• Activity: From the entries below, reproduce exactly the line containing "42.80% | **Medium** |", the line containing "47.20% | **Medium** |", and every line in between, with nothing added.

****

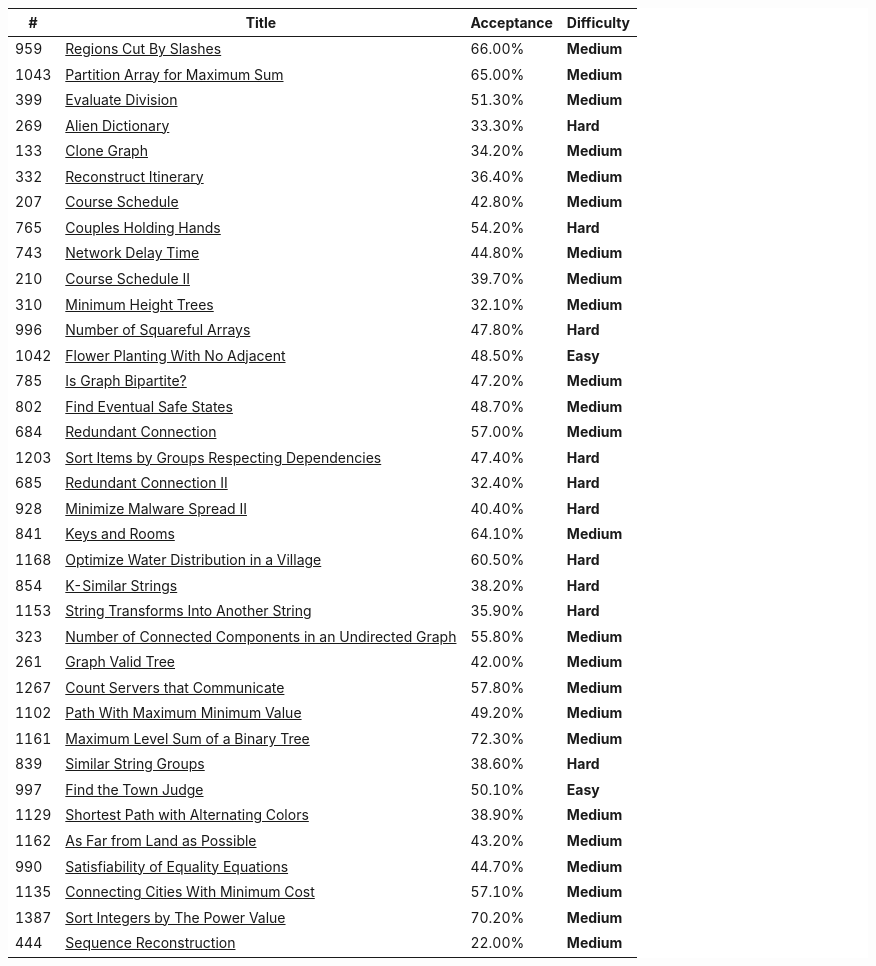 | **#** | **Title** | **Acceptance** | **Difficulty** |
| --- | --- | --- | --- |
| 959 | [Regions Cut By Slashes](https://leetcode.com/problems/regions-cut-by-slashes) | 66.00% | **Medium** |
| 1043 | [Partition Array for Maximum Sum](https://leetcode.com/problems/partition-array-for-maximum-sum) | 65.00% | **Medium** |
| 399 | [Evaluate Division](https://leetcode.com/problems/evaluate-division) | 51.30% | **Medium** |
| 269 | [Alien Dictionary](https://leetcode.com/problems/alien-dictionary) | 33.30% | **Hard** |
| 133 | [Clone Graph](https://leetcode.com/problems/clone-graph) | 34.20% | **Medium** |
| 332 | [Reconstruct Itinerary](https://leetcode.com/problems/reconstruct-itinerary) | 36.40% | **Medium** |
| 207 | [Course Schedule](https://leetcode.com/problems/course-schedule) | 42.80% | **Medium** |
| 765 | [Couples Holding Hands](https://leetcode.com/problems/couples-holding-hands) | 54.20% | **Hard** |
| 743 | [Network Delay Time](https://leetcode.com/problems/network-delay-time) | 44.80% | **Medium** |
| 210 | [Course Schedule II](https://leetcode.com/problems/course-schedule-ii) | 39.70% | **Medium** |
| 310 | [Minimum Height Trees](https://leetcode.com/problems/minimum-height-trees) | 32.10% | **Medium** |
| 996 | [Number of Squareful Arrays](https://leetcode.com/problems/number-of-squareful-arrays) | 47.80% | **Hard** |
| 1042 | [Flower Planting With No Adjacent](https://leetcode.com/problems/flower-planting-with-no-adjacent) | 48.50% | **Easy** |
| 785 | [Is Graph Bipartite?](https://leetcode.com/problems/is-graph-bipartite) | 47.20% | **Medium** |
| 802 | [Find Eventual Safe States](https://leetcode.com/problems/find-eventual-safe-states) | 48.70% | **Medium** |
| 684 | [Redundant Connection](https://leetcode.com/problems/redundant-connection) | 57.00% | **Medium** |
| 1203 | [Sort Items by Groups Respecting Dependencies](https://leetcode.com/problems/sort-items-by-groups-respecting-dependencies) | 47.40% | **Hard** |
| 685 | [Redundant Connection II](https://leetcode.com/problems/redundant-connection-ii) | 32.40% | **Hard** |
| 928 | [Minimize Malware Spread II](https://leetcode.com/problems/minimize-malware-spread-ii) | 40.40% | **Hard** |
| 841 | [Keys and Rooms](https://leetcode.com/problems/keys-and-rooms) | 64.10% | **Medium** |
| 1168 | [Optimize Water Distribution in a Village](https://leetcode.com/problems/optimize-water-distribution-in-a-village) | 60.50% | **Hard** |
| 854 | [K-Similar Strings](https://leetcode.com/problems/k-similar-strings) | 38.20% | **Hard** |
| 1153 | [String Transforms Into Another String](https://leetcode.com/problems/string-transforms-into-another-string) | 35.90% | **Hard** |
| 323 | [Number of Connected Components in an Undirected Graph](https://leetcode.com/problems/number-of-connected-components-in-an-undirected-graph) | 55.80% | **Medium** |
| 261 | [Graph Valid Tree](https://leetcode.com/problems/graph-valid-tree) | 42.00% | **Medium** |
| 1267 | [Count Servers that Communicate](https://leetcode.com/problems/count-servers-that-communicate) | 57.80% | **Medium** |
| 1102 | [Path With Maximum Minimum Value](https://leetcode.com/problems/path-with-maximum-minimum-value) | 49.20% | **Medium** |
| 1161 | [Maximum Level Sum of a Binary Tree](https://leetcode.com/problems/maximum-level-sum-of-a-binary-tree) | 72.30% | **Medium** |
| 839 | [Similar String Groups](https://leetcode.com/problems/similar-string-groups) | 38.60% | **Hard** |
| 997 | [Find the Town Judge](https://leetcode.com/problems/find-the-town-judge) | 50.10% | **Easy** |
| 1129 | [Shortest Path with Alternating Colors](https://leetcode.com/problems/shortest-path-with-alternating-colors) | 38.90% | **Medium** |
| 1162 | [As Far from Land as Possible](https://leetcode.com/problems/as-far-from-land-as-possible) | 43.20% | **Medium** |
| 990 | [Satisfiability of Equality Equations](https://leetcode.com/problems/satisfiability-of-equality-equations) | 44.70% | **Medium** |
| 1135 | [Connecting Cities With Minimum Cost](https://leetcode.com/problems/connecting-cities-with-minimum-cost) | 57.10% | **Medium** |
| 1387 | [Sort Integers by The Power Value](https://leetcode.com/problems/sort-integers-by-the-power-value) | 70.20% | **Medium** |
| 444 | [Sequence Reconstruction](https://leetcode.com/problems/sequence-reconstruction) | 22.00% | **Medium** |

****

• Result of this exercise:
| 207 | [Course Schedule](https://leetcode.com/problems/course-schedule) | 42.80% | **Medium** |
| 765 | [Couples Holding Hands](https://leetcode.com/problems/couples-holding-hands) | 54.20% | **Hard** |
| 743 | [Network Delay Time](https://leetcode.com/problems/network-delay-time) | 44.80% | **Medium** |
| 210 | [Course Schedule II](https://leetcode.com/problems/course-schedule-ii) | 39.70% | **Medium** |
| 310 | [Minimum Height Trees](https://leetcode.com/problems/minimum-height-trees) | 32.10% | **Medium** |
| 996 | [Number of Squareful Arrays](https://leetcode.com/problems/number-of-squareful-arrays) | 47.80% | **Hard** |
| 1042 | [Flower Planting With No Adjacent](https://leetcode.com/problems/flower-planting-with-no-adjacent) | 48.50% | **Easy** |
| 785 | [Is Graph Bipartite?](https://leetcode.com/problems/is-graph-bipartite) | 47.20% | **Medium** |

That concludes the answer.